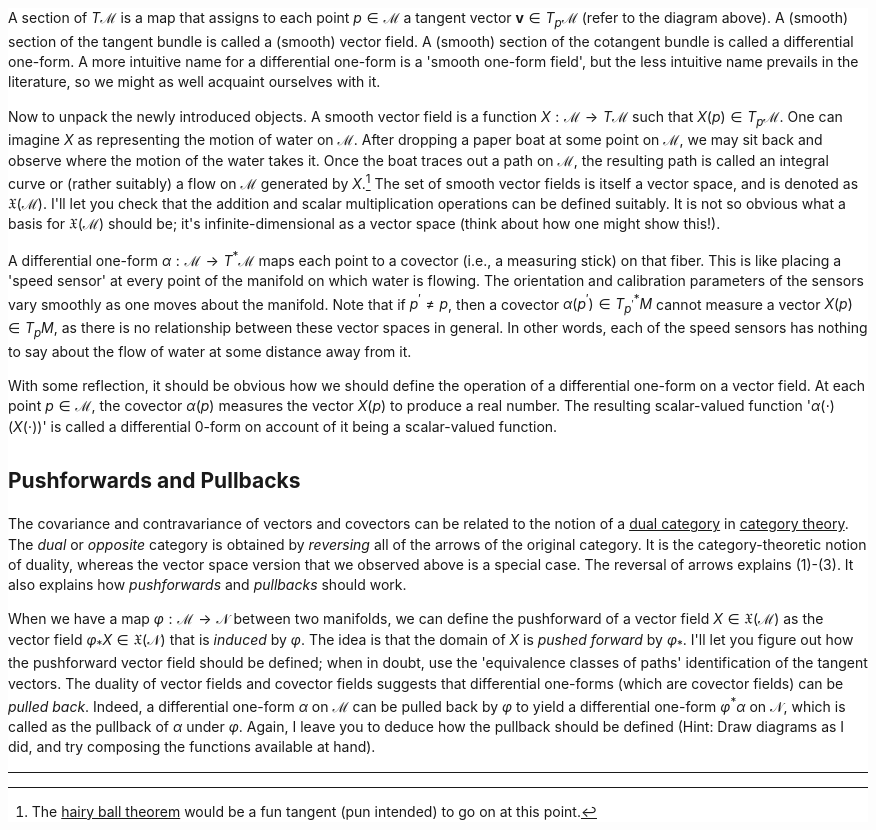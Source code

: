 A section of $T\mathcal M$ is a map that assigns to each point $p\in \mathcal M$ a tangent vector $\mathbf v \in T_p \mathcal M$ (refer to the diagram above). A (smooth) section of the tangent bundle is called a (smooth) <span class=accented>vector field</span>. A (smooth) section of the cotangent bundle is called a <span class=accented>differential one-form</span>. A more intuitive name for a differential one-form is a 'smooth one-form field', but the less intuitive name prevails in the literature, so we might as well acquaint ourselves with it.

Now to unpack the newly introduced objects. A smooth vector field is a function $X:\mathcal M \rightarrow T\mathcal M$ such that $X(p)\in T_p\mathcal M$. One can imagine $X$ as representing the motion of water on $\mathcal M$. After dropping a paper boat at some point on $\mathcal  M$, we may sit back and observe where the motion of the water takes it. Once the boat traces out a path on $\mathcal M$, the resulting path is called an <span class=accented>integral curve</span> or (rather suitably) a <span class=accented>flow</span> on $\mathcal M$ generated by $X$.[^6] The set of smooth vector fields is itself a vector space, and is denoted as $\mathfrak X(\mathcal M)$. I'll let you check that the addition and scalar multiplication operations can be defined suitably. It is not so obvious what a basis for $\mathfrak X(\mathcal M)$ should be; it's infinite-dimensional as a vector space (think about how one might show this!).

A differential one-form $\alpha:\mathcal M \rightarrow T^{\ast}\mathcal M$ maps each point to a covector (i.e., a measuring stick) on that fiber. This is like placing a 'speed sensor' at every point of the manifold on which water is flowing. The orientation and calibration parameters of the sensors vary smoothly as one moves about the manifold. Note that if $p^\prime \neq p$, then a covector $\alpha(p^\prime) \in T^{\ast}_{p^\prime} M$ cannot measure a vector $X(p)\in T_{p} M$, as there is no relationship between these vector spaces in general. In other words, each of the speed sensors has nothing to say about the flow of water at some distance away from it. 

With some reflection, it should be obvious how we should define the operation of a differential one-form on a vector field. At each point $p\in \mathcal M$, the covector $\alpha(p)$ measures the vector $X(p)$ to produce a real number. The resulting scalar-valued function '$\alpha(\cdot)\left(X(\cdot)\right)$' is called a differential $0$-form on account of it being a scalar-valued function.

## Pushforwards and Pullbacks

The covariance and contravariance of vectors and covectors can be related to the notion of a [dual category](https://en.wikipedia.org/wiki/Opposite_category) in [category theory](/posts/cat_theory_1). The *dual* or *opposite* category is obtained by *reversing* all of the arrows of the original category. It is the category-theoretic notion of duality, whereas the vector space version that we observed above is a special case. The reversal of arrows explains <span class=accented>$(1)$</span>-<span class=accented>$(3)$</span>. It also explains how *pushforwards* and *pullbacks* should work.

When we have a map $\varphi:\mathcal M \rightarrow \mathcal N$ between two manifolds, we can define the <span class=accented>pushforward</span> of a vector field $X\in \mathfrak X(\mathcal M)$ as the vector field $\varphi_* X \in \mathfrak X (\mathcal N)$ that is *induced* by $\varphi$. The idea is that the domain of $X$ is *pushed forward* by $\varphi_*$. I'll let you figure out how the pushforward vector field should be defined; when in doubt, use the 'equivalence classes of paths' identification of the tangent vectors. The duality of vector fields and covector fields suggests that differential one-forms (which are covector fields) can be *pulled back*. Indeed, a differential one-form $\alpha$ on $\mathcal M$ can be pulled back by $\varphi$ to yield a differential one-form $\varphi^{\ast}\alpha$ on $\mathcal N$, which is called as the <span class=accented>pullback</span> of $\alpha$ under $\varphi$. Again, I leave you to deduce how the pullback should be defined (Hint: Draw diagrams as I did, and try composing the functions available at hand).

[^6]: The [hairy ball theorem](https://en.wikipedia.org/wiki/Hairy_ball_theorem) would be a fun tangent (pun intended) to go on at this point.

--- 


[^1]: As the story goes, he once saw a painter fall off of the roof of a building. By considering the inertial forces (or the lack thereof) perceived in the painter's frame of reference during the fall, he inched closer to his invention of the [general theory of relativity](https://en.wikipedia.org/wiki/General_relativity). Einstein later described this observation as the 'happiest thought of his life'.
[^2]: If you're familiar with [basic category theory](/posts/cat_theory_1), connect this to the concept of an [opposite category](https://en.wikipedia.org/wiki/Opposite_category).
[^3]: See the answer by Kevin Lin [here](https://www.quora.com/What-is-the-meaning-of-prefix-co-in-mathematics#:~:text=In%20mathematics%2C%20the%20prefix%20%22co,the%20complement%20of%20a%20set.).
[^spacetime]: Actually, the spacetime described by Einstein's theory of special relativity is not curved, but flat, and is called [Minkowski spacetime](https://en.wikipedia.org/wiki/Minkowski_space). The [curvature of spacetime](https://en.wikipedia.org/wiki/Curved_spacetime) is introduced in the theory of general relativity, which incorporated the effects of gravity.
[^4]: Technically, paths and curves [differ](https://www.math.ucla.edu/~tao/preprints/forms.pdf) in a pathological sense (pun intended), but we can use them interchangeably without losing out on much.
....
Work item:
Return, from the entries, each line that holds "intended".

Reply:
[^6]: The [hairy ball theorem](https://en.wikipedia.org/wiki/Hairy_ball_theorem) would be a fun tangent (pun intended) to go on at this point.
[^4]: Technically, paths and curves [differ](https://www.math.ucla.edu/~tao/preprints/forms.pdf) in a pathological sense (pun intended), but we can use them interchangeably without losing out on much.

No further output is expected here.